Anna McNay

Review of In the Land of the Gods. Marc Chagall and the Greek World at the Musée National Marc Chagall, Nice

10/01/20

In the Land of the Gods

Marc Chagall and the Greek World

Musée National Marc Chagall, Nice

16 November 2019 – 27 April 2020

In the early 1950s, Marc Chagall (born 1887, Belarus) accepted the suggestion of his Greek publisher friend Tériade (real name Stratis Eleftheriadis) to illustrate a new edition of the second-century AD pastoral prose romance Daphnis and Chloe, attributed to Longus, and set on the Greek island of Lesbos, where the young shepherd and shepherdess fall in love. To get a feel for the country and its history and mythology, Chagall made two trips there, in 1952 and 1954. He also visited a wider range of tourist destinations, including Athens and Olympia.
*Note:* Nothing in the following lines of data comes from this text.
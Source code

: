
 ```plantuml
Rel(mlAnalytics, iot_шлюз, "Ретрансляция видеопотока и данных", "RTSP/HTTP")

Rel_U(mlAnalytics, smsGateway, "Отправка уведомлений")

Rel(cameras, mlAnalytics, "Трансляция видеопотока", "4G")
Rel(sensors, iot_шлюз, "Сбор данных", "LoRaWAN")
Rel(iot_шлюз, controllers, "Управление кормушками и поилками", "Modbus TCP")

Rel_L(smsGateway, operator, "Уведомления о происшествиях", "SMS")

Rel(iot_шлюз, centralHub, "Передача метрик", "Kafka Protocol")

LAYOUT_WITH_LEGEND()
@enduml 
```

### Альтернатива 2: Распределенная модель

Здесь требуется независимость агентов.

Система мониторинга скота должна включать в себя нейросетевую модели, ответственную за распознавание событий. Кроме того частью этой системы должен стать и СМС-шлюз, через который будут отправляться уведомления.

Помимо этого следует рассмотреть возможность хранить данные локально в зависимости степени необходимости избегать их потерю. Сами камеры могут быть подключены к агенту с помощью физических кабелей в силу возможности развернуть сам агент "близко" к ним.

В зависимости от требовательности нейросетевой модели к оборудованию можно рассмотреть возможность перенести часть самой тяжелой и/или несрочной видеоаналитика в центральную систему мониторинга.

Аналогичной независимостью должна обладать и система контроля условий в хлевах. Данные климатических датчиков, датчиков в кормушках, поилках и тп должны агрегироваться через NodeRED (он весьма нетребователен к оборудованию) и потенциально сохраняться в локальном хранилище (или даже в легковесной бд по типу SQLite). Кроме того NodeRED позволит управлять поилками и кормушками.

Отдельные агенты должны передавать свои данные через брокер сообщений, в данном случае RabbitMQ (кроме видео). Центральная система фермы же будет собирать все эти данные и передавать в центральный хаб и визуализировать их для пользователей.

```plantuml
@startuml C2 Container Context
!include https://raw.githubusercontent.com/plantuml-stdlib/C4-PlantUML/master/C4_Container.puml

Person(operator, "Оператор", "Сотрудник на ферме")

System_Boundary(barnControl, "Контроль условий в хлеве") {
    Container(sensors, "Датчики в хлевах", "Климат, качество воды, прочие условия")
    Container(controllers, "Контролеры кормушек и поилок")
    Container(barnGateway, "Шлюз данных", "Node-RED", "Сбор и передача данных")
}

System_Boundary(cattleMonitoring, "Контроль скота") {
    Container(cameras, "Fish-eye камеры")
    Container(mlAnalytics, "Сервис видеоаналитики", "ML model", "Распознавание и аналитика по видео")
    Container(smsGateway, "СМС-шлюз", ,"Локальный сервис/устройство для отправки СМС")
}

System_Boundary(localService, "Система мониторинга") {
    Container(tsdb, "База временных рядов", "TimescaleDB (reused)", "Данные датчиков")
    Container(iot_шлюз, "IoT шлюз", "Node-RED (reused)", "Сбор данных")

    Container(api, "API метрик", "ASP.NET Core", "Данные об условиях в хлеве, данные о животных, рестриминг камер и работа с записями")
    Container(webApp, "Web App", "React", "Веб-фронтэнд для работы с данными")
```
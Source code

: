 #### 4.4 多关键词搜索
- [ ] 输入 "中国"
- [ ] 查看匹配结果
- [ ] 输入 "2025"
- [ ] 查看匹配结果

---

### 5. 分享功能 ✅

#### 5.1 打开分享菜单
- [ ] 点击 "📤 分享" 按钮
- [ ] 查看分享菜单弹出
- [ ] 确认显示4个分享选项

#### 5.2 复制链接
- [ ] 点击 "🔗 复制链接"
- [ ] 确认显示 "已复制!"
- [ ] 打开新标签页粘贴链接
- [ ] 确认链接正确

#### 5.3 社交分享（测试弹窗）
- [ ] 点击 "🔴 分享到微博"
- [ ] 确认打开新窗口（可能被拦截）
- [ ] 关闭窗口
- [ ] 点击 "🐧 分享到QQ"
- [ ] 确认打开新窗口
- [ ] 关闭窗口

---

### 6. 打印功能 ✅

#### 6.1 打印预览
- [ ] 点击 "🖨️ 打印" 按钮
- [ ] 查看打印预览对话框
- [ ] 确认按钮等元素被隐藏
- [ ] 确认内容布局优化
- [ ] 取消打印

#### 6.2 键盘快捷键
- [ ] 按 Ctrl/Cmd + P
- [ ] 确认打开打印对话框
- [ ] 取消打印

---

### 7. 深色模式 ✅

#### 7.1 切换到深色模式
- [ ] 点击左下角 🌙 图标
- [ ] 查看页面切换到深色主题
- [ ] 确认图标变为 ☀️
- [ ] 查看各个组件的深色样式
The Jewish artist was bowled over by what he described as “the land of the gods” – a country where every monument transports the visitor back several thousand years, yet with affinities to the ambience of the French Riviera, where he had made his home in Saint-Paul de Vence. What followed were series of illustrations, not only for Daphnis and Chloe, but also Homer’s Odyssey and Sappho’s poetry, and paintings, gouaches, ceramics and large-scale mosaics (for the faculty of law in Nice), and set and costume designs for the Paris Opera. Hellenic culture became mixed in with Chagall’s Jewish motifs and Old Testament illustrations and remained a prominent influence on his work until his death in 1985.